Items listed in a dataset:
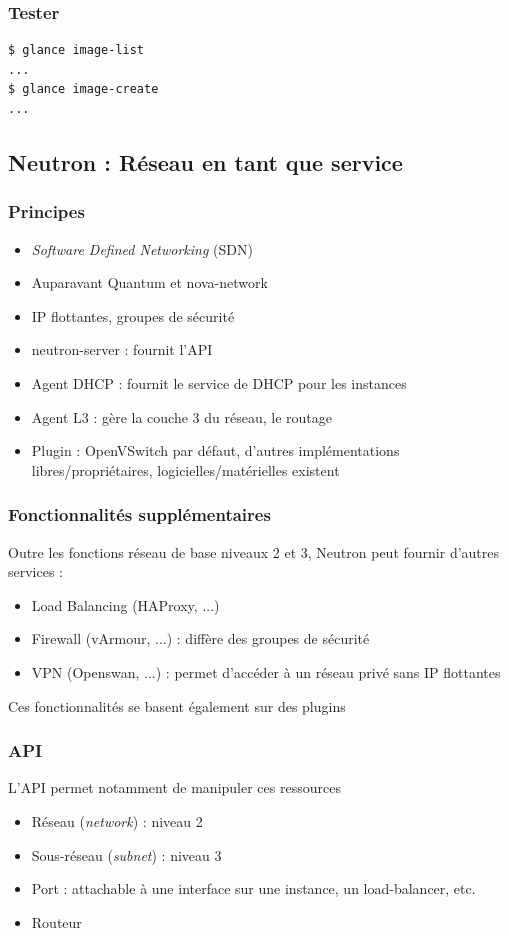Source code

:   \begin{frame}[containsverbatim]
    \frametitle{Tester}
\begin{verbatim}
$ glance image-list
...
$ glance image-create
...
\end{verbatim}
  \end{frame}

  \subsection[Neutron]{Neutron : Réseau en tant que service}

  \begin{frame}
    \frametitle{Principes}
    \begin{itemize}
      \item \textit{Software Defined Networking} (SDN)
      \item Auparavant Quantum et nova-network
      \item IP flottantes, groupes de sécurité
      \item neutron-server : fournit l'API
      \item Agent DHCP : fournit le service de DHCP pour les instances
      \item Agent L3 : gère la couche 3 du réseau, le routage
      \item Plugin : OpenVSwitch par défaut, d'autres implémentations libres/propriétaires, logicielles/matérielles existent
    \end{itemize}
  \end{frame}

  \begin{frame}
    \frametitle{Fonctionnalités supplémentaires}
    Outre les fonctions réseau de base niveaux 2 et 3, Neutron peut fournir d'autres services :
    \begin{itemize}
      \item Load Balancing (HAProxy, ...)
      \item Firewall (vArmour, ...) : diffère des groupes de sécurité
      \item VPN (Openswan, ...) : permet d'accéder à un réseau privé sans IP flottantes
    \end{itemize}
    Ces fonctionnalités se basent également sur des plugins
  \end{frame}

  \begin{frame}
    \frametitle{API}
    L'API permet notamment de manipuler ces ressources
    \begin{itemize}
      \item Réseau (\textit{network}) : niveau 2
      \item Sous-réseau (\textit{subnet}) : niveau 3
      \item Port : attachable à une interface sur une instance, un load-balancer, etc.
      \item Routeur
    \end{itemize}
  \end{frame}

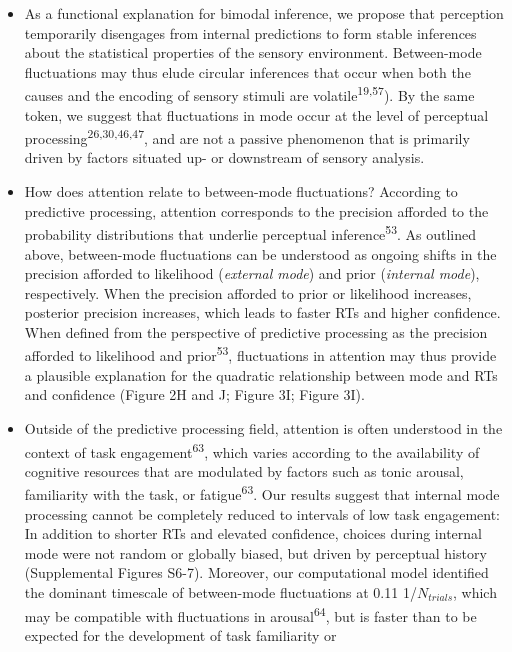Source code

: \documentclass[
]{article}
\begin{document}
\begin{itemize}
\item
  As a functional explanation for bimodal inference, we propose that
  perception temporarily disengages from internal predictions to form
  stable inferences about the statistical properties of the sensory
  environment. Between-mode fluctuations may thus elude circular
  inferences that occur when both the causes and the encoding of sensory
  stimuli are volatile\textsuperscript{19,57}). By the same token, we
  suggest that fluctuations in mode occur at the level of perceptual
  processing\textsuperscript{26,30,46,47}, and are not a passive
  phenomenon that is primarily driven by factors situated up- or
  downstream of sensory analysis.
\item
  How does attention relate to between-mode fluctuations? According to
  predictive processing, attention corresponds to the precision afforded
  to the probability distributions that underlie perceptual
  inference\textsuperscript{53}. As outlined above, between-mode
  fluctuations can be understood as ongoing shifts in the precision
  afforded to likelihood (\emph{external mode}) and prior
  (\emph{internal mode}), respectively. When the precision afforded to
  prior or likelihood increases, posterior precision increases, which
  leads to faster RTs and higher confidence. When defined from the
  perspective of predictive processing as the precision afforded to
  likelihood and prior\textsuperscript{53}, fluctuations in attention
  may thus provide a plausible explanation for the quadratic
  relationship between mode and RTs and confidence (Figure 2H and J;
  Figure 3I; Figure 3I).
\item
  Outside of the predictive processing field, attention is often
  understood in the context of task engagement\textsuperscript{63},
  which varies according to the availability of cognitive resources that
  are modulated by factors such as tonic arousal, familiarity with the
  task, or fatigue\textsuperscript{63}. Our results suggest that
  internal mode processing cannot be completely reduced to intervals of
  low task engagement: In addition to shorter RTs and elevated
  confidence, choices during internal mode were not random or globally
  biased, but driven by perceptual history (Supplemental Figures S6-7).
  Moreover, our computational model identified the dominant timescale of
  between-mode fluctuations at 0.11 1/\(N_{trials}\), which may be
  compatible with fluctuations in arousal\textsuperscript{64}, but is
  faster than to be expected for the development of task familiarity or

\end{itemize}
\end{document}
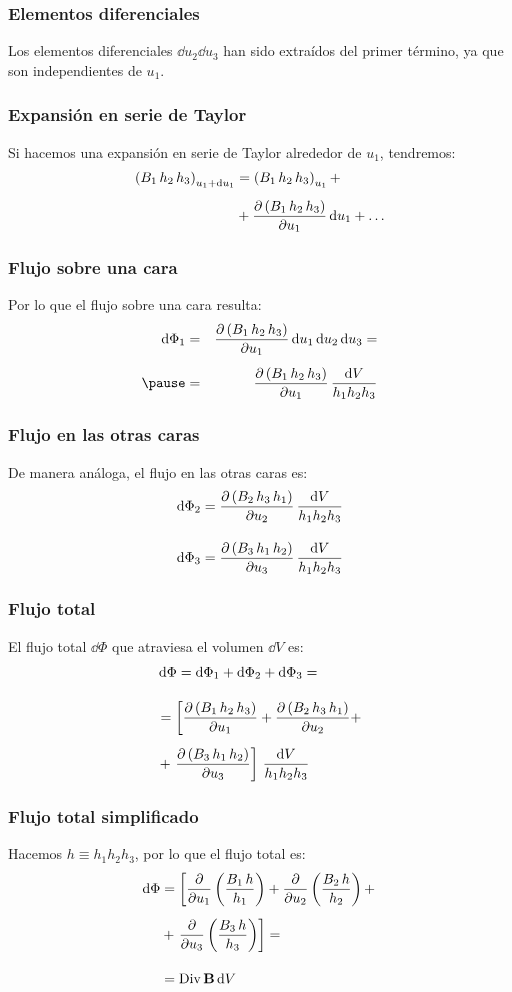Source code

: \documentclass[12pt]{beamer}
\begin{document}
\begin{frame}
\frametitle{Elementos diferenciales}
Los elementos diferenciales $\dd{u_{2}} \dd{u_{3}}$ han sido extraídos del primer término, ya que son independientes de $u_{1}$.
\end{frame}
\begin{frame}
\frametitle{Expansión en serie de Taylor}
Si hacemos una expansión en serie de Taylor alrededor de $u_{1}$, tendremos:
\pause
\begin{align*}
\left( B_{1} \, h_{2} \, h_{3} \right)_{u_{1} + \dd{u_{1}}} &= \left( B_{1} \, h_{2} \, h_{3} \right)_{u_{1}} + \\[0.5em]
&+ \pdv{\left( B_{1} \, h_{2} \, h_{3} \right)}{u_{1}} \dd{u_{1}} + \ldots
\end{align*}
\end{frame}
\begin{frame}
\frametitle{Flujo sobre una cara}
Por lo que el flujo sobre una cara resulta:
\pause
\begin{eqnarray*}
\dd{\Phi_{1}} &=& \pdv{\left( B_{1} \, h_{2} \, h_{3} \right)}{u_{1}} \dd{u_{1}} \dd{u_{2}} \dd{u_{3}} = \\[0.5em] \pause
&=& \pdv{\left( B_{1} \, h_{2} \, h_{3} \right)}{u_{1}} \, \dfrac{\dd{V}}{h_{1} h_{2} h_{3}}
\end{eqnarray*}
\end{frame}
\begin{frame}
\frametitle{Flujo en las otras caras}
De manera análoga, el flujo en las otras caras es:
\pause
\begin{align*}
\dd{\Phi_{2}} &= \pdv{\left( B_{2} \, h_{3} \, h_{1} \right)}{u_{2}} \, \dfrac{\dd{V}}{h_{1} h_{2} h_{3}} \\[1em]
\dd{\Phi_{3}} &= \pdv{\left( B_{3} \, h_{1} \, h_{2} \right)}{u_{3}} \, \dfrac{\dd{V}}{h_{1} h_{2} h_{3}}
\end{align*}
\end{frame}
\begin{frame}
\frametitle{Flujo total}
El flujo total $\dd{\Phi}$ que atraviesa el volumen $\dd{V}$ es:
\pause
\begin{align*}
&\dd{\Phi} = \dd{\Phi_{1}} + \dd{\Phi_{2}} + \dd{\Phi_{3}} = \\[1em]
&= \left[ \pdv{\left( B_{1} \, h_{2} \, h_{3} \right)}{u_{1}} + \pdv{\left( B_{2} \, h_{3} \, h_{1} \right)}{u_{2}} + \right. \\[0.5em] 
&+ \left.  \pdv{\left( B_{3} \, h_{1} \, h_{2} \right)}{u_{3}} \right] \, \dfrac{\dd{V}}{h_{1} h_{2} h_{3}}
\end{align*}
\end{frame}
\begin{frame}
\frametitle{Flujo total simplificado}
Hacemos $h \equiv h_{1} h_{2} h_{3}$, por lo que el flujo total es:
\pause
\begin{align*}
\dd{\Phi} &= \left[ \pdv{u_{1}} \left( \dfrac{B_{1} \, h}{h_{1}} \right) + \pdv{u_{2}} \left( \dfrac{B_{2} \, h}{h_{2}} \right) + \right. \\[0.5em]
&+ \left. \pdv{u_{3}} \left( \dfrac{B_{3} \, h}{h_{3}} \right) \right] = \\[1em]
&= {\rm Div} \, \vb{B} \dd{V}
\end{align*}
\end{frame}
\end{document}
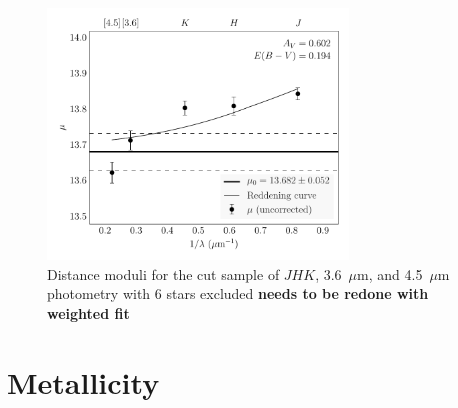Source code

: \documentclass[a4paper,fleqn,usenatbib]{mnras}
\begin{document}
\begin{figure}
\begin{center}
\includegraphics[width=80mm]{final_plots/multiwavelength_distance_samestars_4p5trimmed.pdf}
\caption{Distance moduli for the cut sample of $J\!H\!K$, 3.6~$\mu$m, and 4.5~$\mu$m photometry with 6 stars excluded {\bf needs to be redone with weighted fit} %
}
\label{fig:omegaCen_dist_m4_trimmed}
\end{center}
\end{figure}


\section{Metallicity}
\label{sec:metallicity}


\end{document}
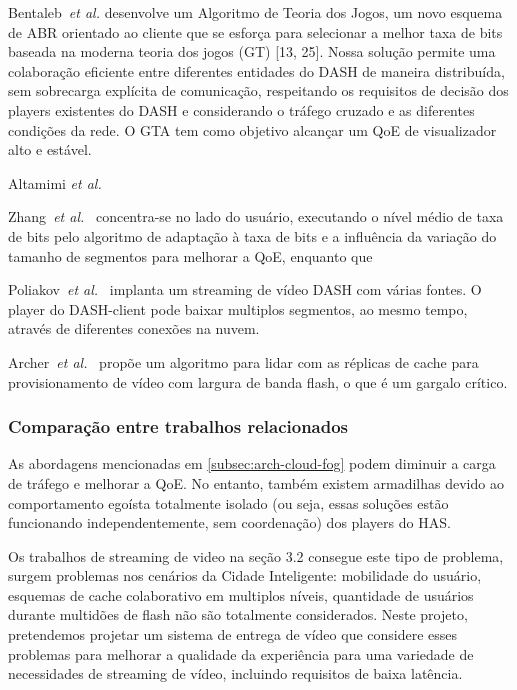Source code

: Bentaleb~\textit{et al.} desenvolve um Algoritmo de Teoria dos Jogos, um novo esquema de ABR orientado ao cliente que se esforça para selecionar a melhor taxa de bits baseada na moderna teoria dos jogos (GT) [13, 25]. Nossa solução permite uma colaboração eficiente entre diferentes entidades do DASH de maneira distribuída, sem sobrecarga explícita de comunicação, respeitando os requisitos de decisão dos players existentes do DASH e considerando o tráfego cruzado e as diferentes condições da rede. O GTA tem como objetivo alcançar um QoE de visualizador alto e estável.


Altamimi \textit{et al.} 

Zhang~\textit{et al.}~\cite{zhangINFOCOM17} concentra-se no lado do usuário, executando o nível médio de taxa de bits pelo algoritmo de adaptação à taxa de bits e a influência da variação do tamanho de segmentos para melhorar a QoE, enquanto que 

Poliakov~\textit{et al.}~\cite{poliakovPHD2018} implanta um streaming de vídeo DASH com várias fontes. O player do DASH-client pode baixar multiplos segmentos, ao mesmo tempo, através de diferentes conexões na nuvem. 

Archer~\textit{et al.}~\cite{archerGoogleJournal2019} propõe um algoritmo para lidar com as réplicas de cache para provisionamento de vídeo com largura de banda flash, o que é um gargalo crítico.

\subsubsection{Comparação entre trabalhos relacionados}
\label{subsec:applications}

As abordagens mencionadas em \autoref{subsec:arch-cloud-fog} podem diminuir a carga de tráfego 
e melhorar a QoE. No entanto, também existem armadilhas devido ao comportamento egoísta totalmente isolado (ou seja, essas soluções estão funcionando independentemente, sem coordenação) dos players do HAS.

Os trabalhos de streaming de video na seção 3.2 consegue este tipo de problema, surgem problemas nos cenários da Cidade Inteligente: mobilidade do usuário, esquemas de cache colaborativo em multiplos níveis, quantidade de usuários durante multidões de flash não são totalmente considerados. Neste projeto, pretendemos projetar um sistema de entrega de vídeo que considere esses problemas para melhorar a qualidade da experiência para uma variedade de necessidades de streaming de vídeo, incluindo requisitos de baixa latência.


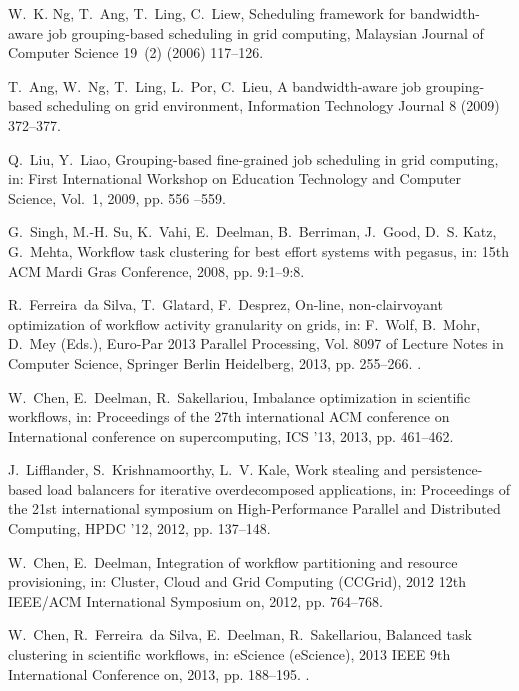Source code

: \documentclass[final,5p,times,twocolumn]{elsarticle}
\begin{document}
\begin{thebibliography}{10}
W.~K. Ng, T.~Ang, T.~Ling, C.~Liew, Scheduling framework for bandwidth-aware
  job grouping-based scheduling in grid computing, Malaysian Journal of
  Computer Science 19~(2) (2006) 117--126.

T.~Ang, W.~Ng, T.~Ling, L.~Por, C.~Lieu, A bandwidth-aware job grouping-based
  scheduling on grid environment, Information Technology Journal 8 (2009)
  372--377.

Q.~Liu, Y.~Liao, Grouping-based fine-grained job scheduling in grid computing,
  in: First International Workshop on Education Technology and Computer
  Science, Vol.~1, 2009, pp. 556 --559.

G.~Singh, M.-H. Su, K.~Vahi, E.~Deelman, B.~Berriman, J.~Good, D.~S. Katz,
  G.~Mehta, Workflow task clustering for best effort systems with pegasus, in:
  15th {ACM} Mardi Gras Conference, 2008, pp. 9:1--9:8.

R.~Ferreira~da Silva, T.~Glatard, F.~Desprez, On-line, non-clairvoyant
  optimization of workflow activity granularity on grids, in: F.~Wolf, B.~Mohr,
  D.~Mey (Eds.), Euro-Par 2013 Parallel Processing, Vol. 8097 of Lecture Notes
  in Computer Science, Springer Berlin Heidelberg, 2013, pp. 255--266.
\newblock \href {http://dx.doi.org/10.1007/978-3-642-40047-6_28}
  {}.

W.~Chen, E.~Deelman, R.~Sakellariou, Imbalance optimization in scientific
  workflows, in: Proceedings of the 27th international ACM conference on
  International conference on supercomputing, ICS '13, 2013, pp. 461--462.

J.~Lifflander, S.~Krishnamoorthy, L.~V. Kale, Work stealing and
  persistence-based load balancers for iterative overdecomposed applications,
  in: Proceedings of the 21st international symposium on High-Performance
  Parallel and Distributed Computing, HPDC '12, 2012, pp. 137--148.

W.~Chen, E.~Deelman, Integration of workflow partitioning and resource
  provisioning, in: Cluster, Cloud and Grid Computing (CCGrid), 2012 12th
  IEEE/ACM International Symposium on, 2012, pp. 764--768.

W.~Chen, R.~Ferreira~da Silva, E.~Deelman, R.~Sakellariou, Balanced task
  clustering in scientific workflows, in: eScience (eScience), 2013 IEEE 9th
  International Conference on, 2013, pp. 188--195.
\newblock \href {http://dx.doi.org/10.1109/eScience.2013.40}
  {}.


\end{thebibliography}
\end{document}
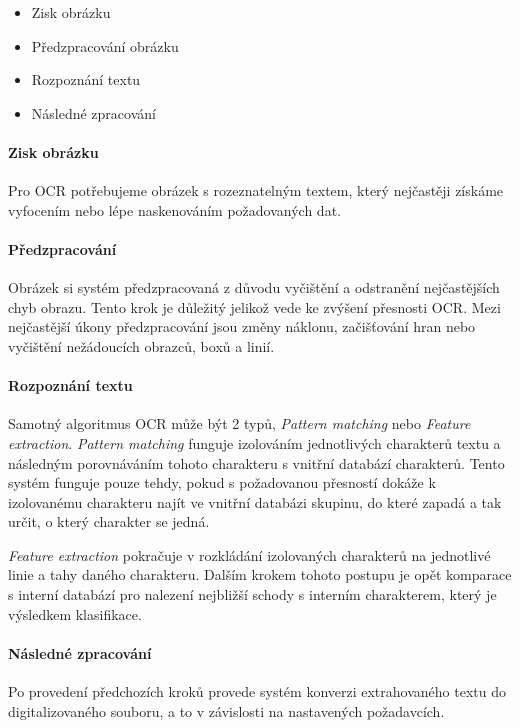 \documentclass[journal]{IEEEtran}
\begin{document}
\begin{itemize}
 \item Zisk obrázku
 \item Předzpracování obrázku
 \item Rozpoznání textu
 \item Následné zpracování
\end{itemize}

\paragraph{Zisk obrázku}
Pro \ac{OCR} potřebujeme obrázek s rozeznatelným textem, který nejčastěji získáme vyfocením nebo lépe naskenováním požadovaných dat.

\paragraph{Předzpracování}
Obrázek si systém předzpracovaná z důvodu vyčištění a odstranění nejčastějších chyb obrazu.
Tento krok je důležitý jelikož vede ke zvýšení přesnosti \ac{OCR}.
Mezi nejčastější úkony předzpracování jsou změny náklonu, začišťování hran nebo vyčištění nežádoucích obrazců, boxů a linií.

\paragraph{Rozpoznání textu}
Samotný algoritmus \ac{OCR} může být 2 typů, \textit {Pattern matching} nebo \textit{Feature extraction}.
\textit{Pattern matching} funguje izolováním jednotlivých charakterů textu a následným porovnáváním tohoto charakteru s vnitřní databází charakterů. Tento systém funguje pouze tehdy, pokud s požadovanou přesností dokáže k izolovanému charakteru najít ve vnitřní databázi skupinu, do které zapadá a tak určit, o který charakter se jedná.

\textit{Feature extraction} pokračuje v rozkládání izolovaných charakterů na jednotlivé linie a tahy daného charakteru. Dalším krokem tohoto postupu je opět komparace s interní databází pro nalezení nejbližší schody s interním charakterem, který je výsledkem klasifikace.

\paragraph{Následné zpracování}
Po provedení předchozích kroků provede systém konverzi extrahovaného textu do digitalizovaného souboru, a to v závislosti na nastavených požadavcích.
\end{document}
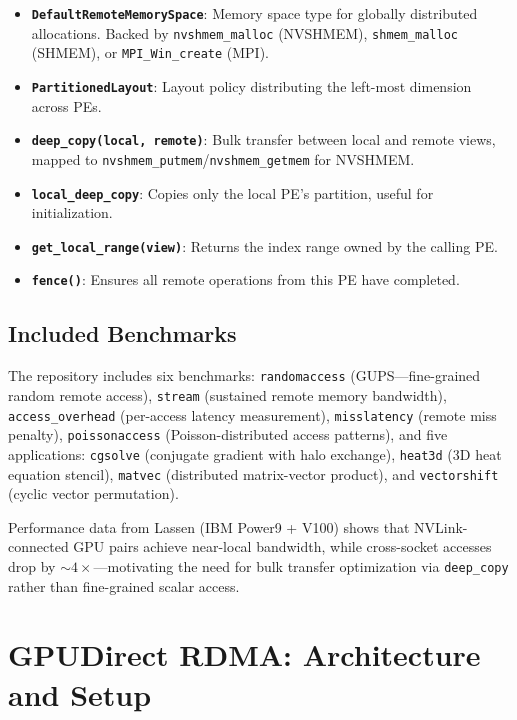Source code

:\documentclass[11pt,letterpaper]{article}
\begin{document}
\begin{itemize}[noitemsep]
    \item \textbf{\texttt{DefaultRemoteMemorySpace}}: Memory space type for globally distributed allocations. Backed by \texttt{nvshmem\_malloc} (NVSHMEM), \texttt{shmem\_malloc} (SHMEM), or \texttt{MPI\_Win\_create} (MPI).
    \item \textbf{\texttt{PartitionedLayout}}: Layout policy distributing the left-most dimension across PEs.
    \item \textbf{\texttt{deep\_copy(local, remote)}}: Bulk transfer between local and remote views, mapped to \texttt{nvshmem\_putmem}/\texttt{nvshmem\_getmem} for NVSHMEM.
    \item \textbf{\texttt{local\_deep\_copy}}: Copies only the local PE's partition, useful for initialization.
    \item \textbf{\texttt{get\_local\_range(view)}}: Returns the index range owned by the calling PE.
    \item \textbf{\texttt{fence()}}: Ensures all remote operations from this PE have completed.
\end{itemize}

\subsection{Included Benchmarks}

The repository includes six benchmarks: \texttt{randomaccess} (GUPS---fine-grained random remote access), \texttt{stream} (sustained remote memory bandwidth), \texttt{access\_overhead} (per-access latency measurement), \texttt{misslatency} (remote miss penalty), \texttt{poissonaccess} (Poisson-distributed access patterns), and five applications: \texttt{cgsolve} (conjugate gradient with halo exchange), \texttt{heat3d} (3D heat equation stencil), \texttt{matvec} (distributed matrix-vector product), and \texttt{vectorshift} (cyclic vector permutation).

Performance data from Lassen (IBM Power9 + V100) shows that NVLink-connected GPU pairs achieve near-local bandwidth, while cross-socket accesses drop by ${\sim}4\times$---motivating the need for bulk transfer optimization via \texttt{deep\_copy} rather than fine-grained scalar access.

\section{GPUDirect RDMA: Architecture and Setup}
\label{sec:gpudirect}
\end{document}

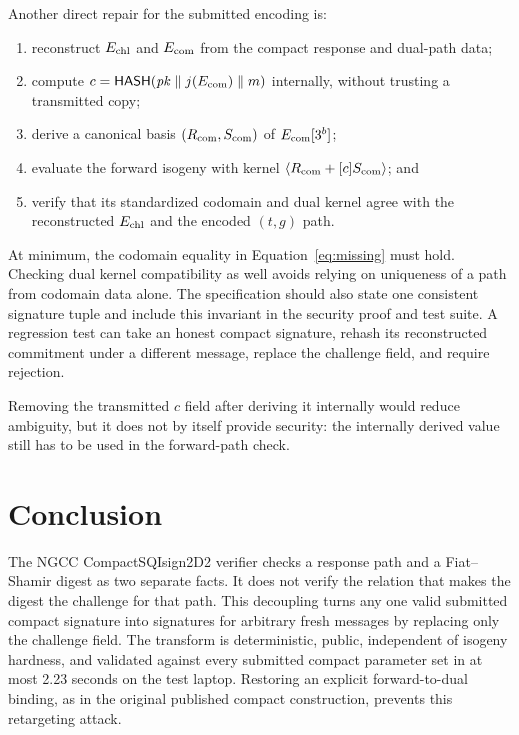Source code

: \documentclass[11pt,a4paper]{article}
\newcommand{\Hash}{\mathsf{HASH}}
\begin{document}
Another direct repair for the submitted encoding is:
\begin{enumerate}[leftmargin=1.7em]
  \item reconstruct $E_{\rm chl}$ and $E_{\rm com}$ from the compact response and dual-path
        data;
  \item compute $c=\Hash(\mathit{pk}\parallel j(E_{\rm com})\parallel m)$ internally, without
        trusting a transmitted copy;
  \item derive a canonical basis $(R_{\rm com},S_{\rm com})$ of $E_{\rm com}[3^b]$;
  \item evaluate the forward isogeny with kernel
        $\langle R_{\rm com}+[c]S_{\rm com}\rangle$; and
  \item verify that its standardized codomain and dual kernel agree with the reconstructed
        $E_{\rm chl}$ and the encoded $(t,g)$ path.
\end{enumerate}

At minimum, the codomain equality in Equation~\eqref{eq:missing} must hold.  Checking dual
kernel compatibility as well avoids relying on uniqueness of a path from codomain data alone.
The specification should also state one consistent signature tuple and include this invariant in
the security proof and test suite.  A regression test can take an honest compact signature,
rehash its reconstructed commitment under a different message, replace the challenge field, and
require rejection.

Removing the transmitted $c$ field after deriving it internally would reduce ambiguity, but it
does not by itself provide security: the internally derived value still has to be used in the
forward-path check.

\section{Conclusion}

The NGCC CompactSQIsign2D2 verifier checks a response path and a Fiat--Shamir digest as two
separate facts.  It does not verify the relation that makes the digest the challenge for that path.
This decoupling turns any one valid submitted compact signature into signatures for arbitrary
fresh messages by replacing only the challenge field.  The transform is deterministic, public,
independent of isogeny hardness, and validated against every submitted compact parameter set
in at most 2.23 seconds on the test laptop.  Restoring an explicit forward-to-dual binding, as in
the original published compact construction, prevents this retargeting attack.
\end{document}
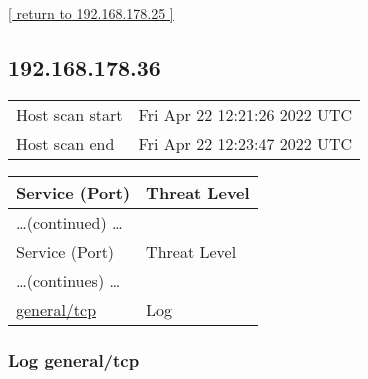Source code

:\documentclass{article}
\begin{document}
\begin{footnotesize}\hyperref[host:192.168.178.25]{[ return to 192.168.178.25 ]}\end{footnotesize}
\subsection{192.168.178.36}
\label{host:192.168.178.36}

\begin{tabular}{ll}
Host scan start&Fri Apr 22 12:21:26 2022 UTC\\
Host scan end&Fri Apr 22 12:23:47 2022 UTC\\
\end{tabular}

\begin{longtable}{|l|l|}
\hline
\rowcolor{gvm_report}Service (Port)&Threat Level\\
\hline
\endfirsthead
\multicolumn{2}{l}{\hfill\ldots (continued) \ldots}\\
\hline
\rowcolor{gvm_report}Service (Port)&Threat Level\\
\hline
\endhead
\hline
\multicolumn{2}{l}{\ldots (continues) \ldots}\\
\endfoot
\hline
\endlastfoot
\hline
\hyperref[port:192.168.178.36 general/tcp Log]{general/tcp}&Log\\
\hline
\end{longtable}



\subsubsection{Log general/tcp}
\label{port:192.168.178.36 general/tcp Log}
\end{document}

*DIRECTIONS:*
Out of the entries above, write out only the lines between the line holding "J.~Lifflander, S.~Krishnamoorthy, L.~V." and the line holding "Parallel and Distributed", inclusive, each exactly as given.

*COMPLETED TASK:*
J.~Lifflander, S.~Krishnamoorthy, L.~V. Kale, Work stealing and
  persistence-based load balancers for iterative overdecomposed applications,
  in: Proceedings of the 21st international symposium on High-Performance
  Parallel and Distributed Computing, HPDC '12, 2012, pp. 137--148.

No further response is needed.